In [42]:
# From Sklearn website
from sklearn.feature_extraction.text import TfidfVectorizer, CountVectorizer
from sklearn.decomposition import NMF, LatentDirichletAllocation
from sklearn.datasets import fetch_20newsgroups
n_samples = 2000
n_features = 1000
n_topics = 10
n_top_words = 20
# random_state serves as a random seed for shuffle.
dataset = fetch_20newsgroups(shuffle=True, random_state=1,
                             remove=('headers', 'footers', 'quotes'))
data_samples = dataset.data[:n_samples]

In [20]:
data_samples[0]

u"Well i'm not sure about the story nad it did seem biased. What\nI disagree with is your statement that the U.S. Media is out to\nruin Israels reputation. That is rediculous. The U.S. media is\nthe most pro-israeli media in the world.

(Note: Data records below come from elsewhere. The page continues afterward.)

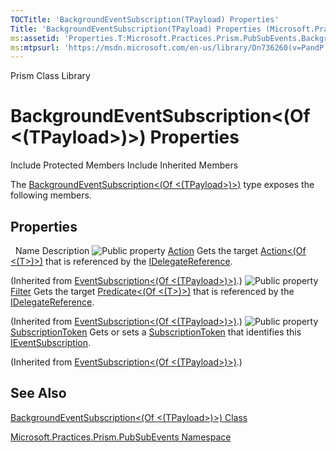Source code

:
 ```yaml
---
TOCTitle: 'BackgroundEventSubscription(TPayload) Properties'
Title: 'BackgroundEventSubscription(TPayload) Properties (Microsoft.Practices.Prism.PubSubEvents)'
ms:assetid: 'Properties.T:Microsoft.Practices.Prism.PubSubEvents.BackgroundEventSubscription\`1'
ms:mtpsurl: 'https://msdn.microsoft.com/en-us/library/Dn736260(v=PandP.50)'
---
```


Prism Class Library

BackgroundEventSubscription&lt;(Of &lt;(TPayload&gt;)&gt;) Properties
=====================================================================

Include Protected Members
Include Inherited Members

The [BackgroundEventSubscription&lt;(Of &lt;(TPayload&gt;)&gt;)](https://msdn.microsoft.com/t:microsoft.practices.prism.pubsubevents.backgroundeventsubscription%601) type exposes the following members.

Properties
----------

<span id="propertyTableToggle"></span>
 
Name
Description
![](https://msdn.microsoft.com/en-us/Dn736260.pubproperty(en-us,PandP.50).gif "Public property")
[Action](https://msdn.microsoft.com/p:microsoft.practices.prism.pubsubevents.eventsubscription%601.action)
Gets the target [Action&lt;(Of &lt;(T&gt;)&gt;)](http://msdn2.microsoft.com/en-us/library/018hxwa8) that is referenced by the [IDelegateReference](https://msdn.microsoft.com/t:microsoft.practices.prism.pubsubevents.idelegatereference).

(Inherited from [EventSubscription&lt;(Of &lt;(TPayload&gt;)&gt;)](https://msdn.microsoft.com/t:microsoft.practices.prism.pubsubevents.eventsubscription%601).)
![](https://msdn.microsoft.com/en-us/Dn736260.pubproperty(en-us,PandP.50).gif "Public property")
[Filter](https://msdn.microsoft.com/p:microsoft.practices.prism.pubsubevents.eventsubscription%601.filter)
Gets the target [Predicate&lt;(Of &lt;(T&gt;)&gt;)](http://msdn2.microsoft.com/en-us/library/bfcke1bz) that is referenced by the [IDelegateReference](https://msdn.microsoft.com/t:microsoft.practices.prism.pubsubevents.idelegatereference).

(Inherited from [EventSubscription&lt;(Of &lt;(TPayload&gt;)&gt;)](https://msdn.microsoft.com/t:microsoft.practices.prism.pubsubevents.eventsubscription%601).)
![](https://msdn.microsoft.com/en-us/Dn736260.pubproperty(en-us,PandP.50).gif "Public property")
[SubscriptionToken](https://msdn.microsoft.com/p:microsoft.practices.prism.pubsubevents.eventsubscription%601.subscriptiontoken)
Gets or sets a [SubscriptionToken](https://msdn.microsoft.com/p:microsoft.practices.prism.pubsubevents.eventsubscription%601.subscriptiontoken) that identifies this [IEventSubscription](https://msdn.microsoft.com/t:microsoft.practices.prism.pubsubevents.ieventsubscription).

(Inherited from [EventSubscription&lt;(Of &lt;(TPayload&gt;)&gt;)](https://msdn.microsoft.com/t:microsoft.practices.prism.pubsubevents.eventsubscription%601).)

See Also
--------

<span id="seeAlsoToggle"></span>
[BackgroundEventSubscription&lt;(Of &lt;(TPayload&gt;)&gt;) Class](https://msdn.microsoft.com/t:microsoft.practices.prism.pubsubevents.backgroundeventsubscription%601)

[Microsoft.Practices.Prism.PubSubEvents Namespace](https://msdn.microsoft.com/n:microsoft.practices.prism.pubsubevents)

Having lived in Europe\nI realize that incidences such as the one described in the\nletter have occured. The U.S. media as a whole seem to try to\nignore them. The U.S. is subsidizing Israels existance and the\nEuropeans are not (at least not to the same degree). So I think\nthat might be a reason they report more clearly on the\natrocities.\n\tWhat is a shame is that in Austria, daily reports of\nthe inhuman acts commited by Israeli soldiers and the blessing\nreceived from the Government makes some of the Holocaust guilt\ngo away. After all, look how the Jews are treating other races\nwhen they got power. It is unfortunate.\n"

In [47]:
# Use tf-idf features for NMF.
# max_df: when building the vocabulary ignore terms that have a document frequency strictly higher than 
# the given threshold (corpus-specific stop words).
# If float: proportion in documents. If integer: real counts.
tfidf_vectorizer = TfidfVectorizer(max_df=0.95, min_df=2,
                                   max_features=n_features,
                                   stop_words='english')
tfidf = tfidf_vectorizer.fit_transform(data_samples)

In [44]:
def print_top_words(model, feature_names, n_top_words):
    # Pick n_top_words for each topic.
    # argsort returns the index with sorted order. 
    # topic.argsort()[:-n_top_words - 1:-1]])) returns the indexs for the highest n_top_words.
    # model.components_ has shape [ntopic * nfeature], captures the word frequency in each topic.
    for topic_idx, topic in enumerate(model.components_):
        print("Topic #%d:" % topic_idx)
        print(" ".join([feature_names[i]
                        for i in topic.argsort()[:-n_top_words - 1:-1]]))


In [48]:
print("Fitting the NMF model with tf-idf features, "
      "n_samples=%d and n_features=%d..."
      % (n_samples, n_features))
# Alpha is constant which times the regularization term. Default is zero.
# l1_ratio: the regularization mixing parameter, with 0 <= l1_ratio <= 1. 
#           For l1_ratio = 0 the penalty is an elementwise L2 penalty (aka Frobenius Norm). 
#           For l1_ratio = 1 it is an elementwise L1 penalty. 
#           For 0 < l1_ratio < 1, the penalty is a combination of L1 and L2.
# init (Default): ‘nndsvdar’ if n_components < n_features, otherwise random
#           nndsvdar: NNDSVD with zeros filled with small random values
nmf = NMF(n_components=n_topics, random_state=1,
          alpha=.1, l1_ratio=.5).fit(tfidf)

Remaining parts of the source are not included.